#### [Given data]
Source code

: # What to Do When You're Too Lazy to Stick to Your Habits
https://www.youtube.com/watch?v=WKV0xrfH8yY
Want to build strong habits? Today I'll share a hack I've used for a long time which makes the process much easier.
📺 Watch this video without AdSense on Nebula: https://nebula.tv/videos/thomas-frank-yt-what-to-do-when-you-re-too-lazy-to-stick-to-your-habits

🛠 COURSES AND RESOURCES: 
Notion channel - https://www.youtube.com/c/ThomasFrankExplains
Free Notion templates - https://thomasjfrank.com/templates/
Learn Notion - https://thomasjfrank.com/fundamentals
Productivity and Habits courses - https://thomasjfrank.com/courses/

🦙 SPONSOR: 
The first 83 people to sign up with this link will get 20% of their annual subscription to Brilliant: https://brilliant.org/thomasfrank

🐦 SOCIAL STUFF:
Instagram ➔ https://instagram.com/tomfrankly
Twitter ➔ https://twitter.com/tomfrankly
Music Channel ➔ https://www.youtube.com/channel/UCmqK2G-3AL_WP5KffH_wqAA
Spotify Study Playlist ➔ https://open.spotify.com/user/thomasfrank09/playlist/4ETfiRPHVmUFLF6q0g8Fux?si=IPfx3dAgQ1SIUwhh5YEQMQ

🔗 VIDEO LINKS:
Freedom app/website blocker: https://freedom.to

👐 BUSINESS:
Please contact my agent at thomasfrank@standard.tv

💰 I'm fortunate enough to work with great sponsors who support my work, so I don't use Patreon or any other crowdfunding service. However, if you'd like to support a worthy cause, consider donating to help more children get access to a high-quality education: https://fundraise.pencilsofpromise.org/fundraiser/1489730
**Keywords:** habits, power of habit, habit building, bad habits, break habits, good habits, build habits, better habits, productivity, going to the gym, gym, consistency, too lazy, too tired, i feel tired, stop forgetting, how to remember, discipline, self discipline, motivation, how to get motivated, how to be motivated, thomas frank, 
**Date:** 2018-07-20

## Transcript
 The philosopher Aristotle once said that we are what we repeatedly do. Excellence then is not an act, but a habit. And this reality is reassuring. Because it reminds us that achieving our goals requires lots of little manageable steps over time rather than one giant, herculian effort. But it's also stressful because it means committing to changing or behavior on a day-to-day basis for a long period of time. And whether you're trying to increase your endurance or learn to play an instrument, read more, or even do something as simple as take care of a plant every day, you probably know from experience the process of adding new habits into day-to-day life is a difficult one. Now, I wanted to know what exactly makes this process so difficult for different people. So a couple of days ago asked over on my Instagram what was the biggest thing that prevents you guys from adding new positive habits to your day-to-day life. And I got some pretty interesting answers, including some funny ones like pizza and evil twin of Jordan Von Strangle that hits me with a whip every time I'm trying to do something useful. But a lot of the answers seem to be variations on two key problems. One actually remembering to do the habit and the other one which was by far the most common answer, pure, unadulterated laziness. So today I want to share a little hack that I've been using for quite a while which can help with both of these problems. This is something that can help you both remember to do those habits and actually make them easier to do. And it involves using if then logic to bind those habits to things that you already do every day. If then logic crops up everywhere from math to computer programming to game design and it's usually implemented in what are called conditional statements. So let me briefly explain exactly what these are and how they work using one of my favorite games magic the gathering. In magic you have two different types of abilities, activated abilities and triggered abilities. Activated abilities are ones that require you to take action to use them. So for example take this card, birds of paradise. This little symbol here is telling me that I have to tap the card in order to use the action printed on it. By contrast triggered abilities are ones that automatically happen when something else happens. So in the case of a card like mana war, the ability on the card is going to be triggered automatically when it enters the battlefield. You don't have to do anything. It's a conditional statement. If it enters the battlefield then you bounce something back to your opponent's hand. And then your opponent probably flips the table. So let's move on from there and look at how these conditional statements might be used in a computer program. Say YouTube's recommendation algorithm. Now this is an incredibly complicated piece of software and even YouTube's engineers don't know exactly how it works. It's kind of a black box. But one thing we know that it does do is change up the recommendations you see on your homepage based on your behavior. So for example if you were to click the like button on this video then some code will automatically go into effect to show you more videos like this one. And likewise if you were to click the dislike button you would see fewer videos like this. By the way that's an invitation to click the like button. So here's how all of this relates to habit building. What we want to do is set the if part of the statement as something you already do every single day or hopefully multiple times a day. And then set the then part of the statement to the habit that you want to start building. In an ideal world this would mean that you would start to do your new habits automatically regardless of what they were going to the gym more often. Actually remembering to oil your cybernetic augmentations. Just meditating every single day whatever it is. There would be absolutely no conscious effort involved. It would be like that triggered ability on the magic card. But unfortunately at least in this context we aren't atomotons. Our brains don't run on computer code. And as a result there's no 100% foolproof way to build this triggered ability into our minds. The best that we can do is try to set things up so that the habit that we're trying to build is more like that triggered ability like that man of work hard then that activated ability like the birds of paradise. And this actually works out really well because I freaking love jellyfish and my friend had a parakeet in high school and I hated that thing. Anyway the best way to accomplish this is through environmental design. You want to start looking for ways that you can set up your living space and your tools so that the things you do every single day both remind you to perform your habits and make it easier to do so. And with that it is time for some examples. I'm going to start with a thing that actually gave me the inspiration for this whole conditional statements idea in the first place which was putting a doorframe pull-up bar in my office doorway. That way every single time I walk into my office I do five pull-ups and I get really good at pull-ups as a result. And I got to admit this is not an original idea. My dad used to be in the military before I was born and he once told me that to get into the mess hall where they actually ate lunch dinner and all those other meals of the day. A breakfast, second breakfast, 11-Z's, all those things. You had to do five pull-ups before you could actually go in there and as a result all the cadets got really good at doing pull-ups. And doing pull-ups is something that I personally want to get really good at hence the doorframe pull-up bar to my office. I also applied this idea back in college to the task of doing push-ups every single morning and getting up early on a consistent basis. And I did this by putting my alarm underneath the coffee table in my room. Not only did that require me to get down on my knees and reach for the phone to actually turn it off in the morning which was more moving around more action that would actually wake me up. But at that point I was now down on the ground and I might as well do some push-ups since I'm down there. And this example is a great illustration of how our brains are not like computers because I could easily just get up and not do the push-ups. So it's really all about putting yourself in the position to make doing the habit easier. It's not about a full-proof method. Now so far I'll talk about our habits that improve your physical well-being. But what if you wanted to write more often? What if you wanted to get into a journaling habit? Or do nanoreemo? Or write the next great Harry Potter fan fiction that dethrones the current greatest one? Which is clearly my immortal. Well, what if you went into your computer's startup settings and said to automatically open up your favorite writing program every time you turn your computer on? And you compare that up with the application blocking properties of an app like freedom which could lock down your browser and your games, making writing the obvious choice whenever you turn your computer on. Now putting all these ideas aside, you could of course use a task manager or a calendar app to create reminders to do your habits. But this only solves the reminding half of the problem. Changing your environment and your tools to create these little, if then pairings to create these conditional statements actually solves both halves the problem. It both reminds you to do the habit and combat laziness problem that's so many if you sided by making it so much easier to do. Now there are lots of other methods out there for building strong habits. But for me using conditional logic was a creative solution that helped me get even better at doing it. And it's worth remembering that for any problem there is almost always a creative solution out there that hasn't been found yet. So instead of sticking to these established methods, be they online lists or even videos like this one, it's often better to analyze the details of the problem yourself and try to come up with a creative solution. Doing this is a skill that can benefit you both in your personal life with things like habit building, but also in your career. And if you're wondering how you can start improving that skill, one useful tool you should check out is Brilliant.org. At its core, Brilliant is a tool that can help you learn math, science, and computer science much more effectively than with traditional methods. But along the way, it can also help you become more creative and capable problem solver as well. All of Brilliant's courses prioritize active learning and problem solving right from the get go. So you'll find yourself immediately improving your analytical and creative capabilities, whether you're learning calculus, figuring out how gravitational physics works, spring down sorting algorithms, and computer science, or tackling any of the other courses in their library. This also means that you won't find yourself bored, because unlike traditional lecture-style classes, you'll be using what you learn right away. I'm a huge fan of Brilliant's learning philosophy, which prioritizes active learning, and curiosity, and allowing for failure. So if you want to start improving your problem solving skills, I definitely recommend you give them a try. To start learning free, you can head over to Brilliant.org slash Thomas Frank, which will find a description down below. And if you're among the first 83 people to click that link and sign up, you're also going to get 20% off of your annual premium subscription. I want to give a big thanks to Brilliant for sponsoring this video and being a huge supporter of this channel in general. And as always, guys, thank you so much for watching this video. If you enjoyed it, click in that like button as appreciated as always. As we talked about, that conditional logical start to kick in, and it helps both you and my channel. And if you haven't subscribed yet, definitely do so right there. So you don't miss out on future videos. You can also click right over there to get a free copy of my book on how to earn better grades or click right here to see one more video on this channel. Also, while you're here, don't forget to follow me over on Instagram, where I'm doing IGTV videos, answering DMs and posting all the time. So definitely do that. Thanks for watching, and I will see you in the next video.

#### [Exercise goal]
In the material above, how many lines hold the string "Notion"? Give the number and nothing else.

#### [Answer to this problem]
3